Date of this Version
Cancer Volume 121, Issue 16, August 15, 2015, Pages: 2775–2781
BACKGROUND: Cervical intraepithelial neoplasia grade 2, 3, and adenocarcinoma in situ (CIN2+) lesions can be monitored as early indicators of human papillomavirus (HPV) vaccine impact. Changes to screening utilization will affect observed reductions in CIN2+ rates and complicate the interpretation of vaccine impact. METHODS: From 2008 to 2012, 9119 cases of CIN2+ among 18- to 39-year-old residents of catchment areas in California, Connecticut, New York, and Oregon were reported to the HPV-IMPACT Project, a sentinel system for monitoring the population impact of HPV vaccine. Age-stratified CIN2+ incidence rates were calculated for each catchment.
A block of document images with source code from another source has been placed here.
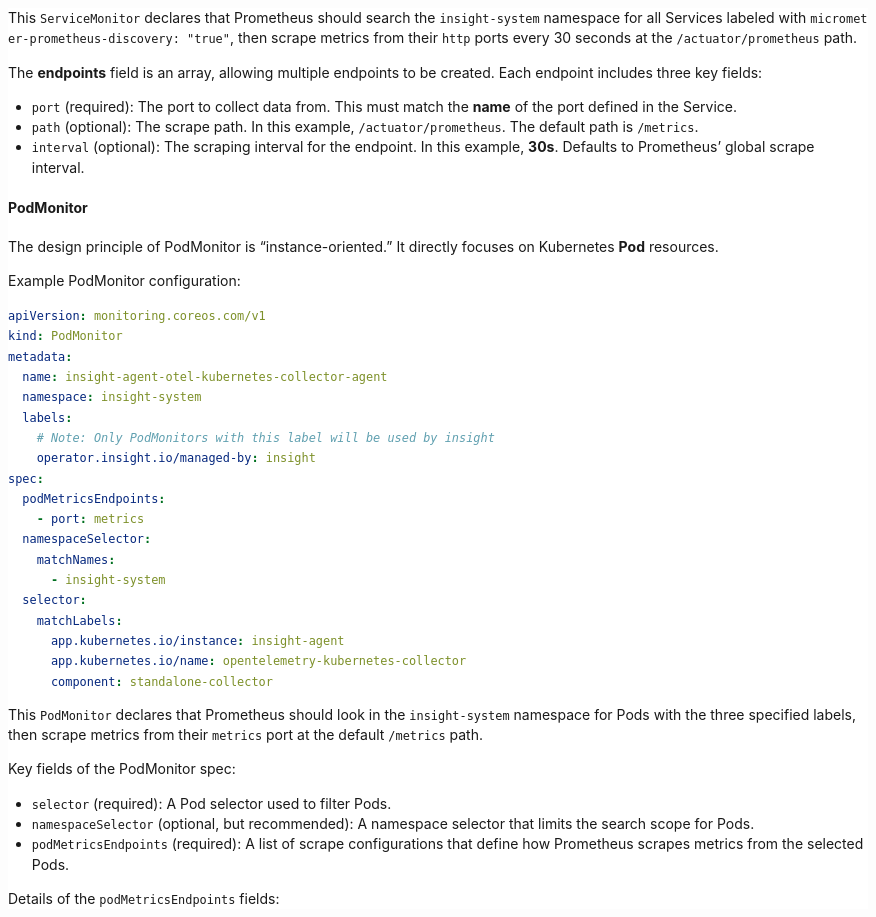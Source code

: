 This `ServiceMonitor` declares that Prometheus should search the `insight-system` namespace for all Services labeled with `micrometer-prometheus-discovery: "true"`, then scrape metrics from their `http` ports every 30 seconds at the `/actuator/prometheus` path.

The **endpoints** field is an array, allowing multiple endpoints to be created. Each endpoint includes three key fields:

* `port` (required): The port to collect data from. This must match the **name** of the port defined in the Service.
* `path` (optional): The scrape path. In this example, `/actuator/prometheus`. The default path is `/metrics`.
* `interval` (optional): The scraping interval for the endpoint. In this example, **30s**. Defaults to Prometheus’ global scrape interval.

#### PodMonitor

The design principle of PodMonitor is “instance-oriented.” It directly focuses on Kubernetes **Pod** resources.

Example PodMonitor configuration:

```yaml
apiVersion: monitoring.coreos.com/v1
kind: PodMonitor
metadata:
  name: insight-agent-otel-kubernetes-collector-agent
  namespace: insight-system
  labels:
    # Note: Only PodMonitors with this label will be used by insight
    operator.insight.io/managed-by: insight
spec:
  podMetricsEndpoints:
    - port: metrics
  namespaceSelector:
    matchNames:
      - insight-system
  selector:
    matchLabels:
      app.kubernetes.io/instance: insight-agent
      app.kubernetes.io/name: opentelemetry-kubernetes-collector
      component: standalone-collector
```

This `PodMonitor` declares that Prometheus should look in the `insight-system` namespace for Pods with the three specified labels, then scrape metrics from their `metrics` port at the default `/metrics` path.

Key fields of the PodMonitor spec:

* `selector` (required): A Pod selector used to filter Pods.
* `namespaceSelector` (optional, but recommended): A namespace selector that limits the search scope for Pods.
* `podMetricsEndpoints` (required): A list of scrape configurations that define how Prometheus scrapes metrics from the selected Pods.

Details of the `podMetricsEndpoints` fields:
Annual cervical screening was estimated for California, New York, and Oregon catchments with administrative and survey data. The Cochran-Armitage test was used to examine trends. RESULTS: From 2008 to 2012, the incidence of CIN2+ significantly
decreased among 18- to 20-year-olds (California, from 94 to 5 per 100,000 women; Connecticut, from 450 to 57 per 100,000 women; New York, from 299 to 43 per 100,000 women; and Oregon, from 202 to 37 per 100,000 women; Ptrend<.0001) and among 21- to 29-year-olds in Connecticut (from 762 to 589 per 100,000 women) and New York (from 770 to 465 per 100,000 women; Ptrend<.001); rates did not differ among 30- to 39-year-olds. During the same period, screening rates also declined, with the largest
decreases among 18- to 20-year-olds (from 67% in Oregon to 88% in California) and with smaller declines among 21- to 29-year-olds (13%-27%) and 30- to 39-year-olds (3%-21%). CONCLUSIONS: The declines in CIN2+ detection in young women were likely due to reduced screening but could also reflect the impact of vaccination. These data illustrate challenges in interpreting CIN2+ ecologic trends in the new era of cervical cancer prevention and emphasize the importance of information such as HPV types detected in lesions to assess the impact of HPV vaccine on cervical precancers.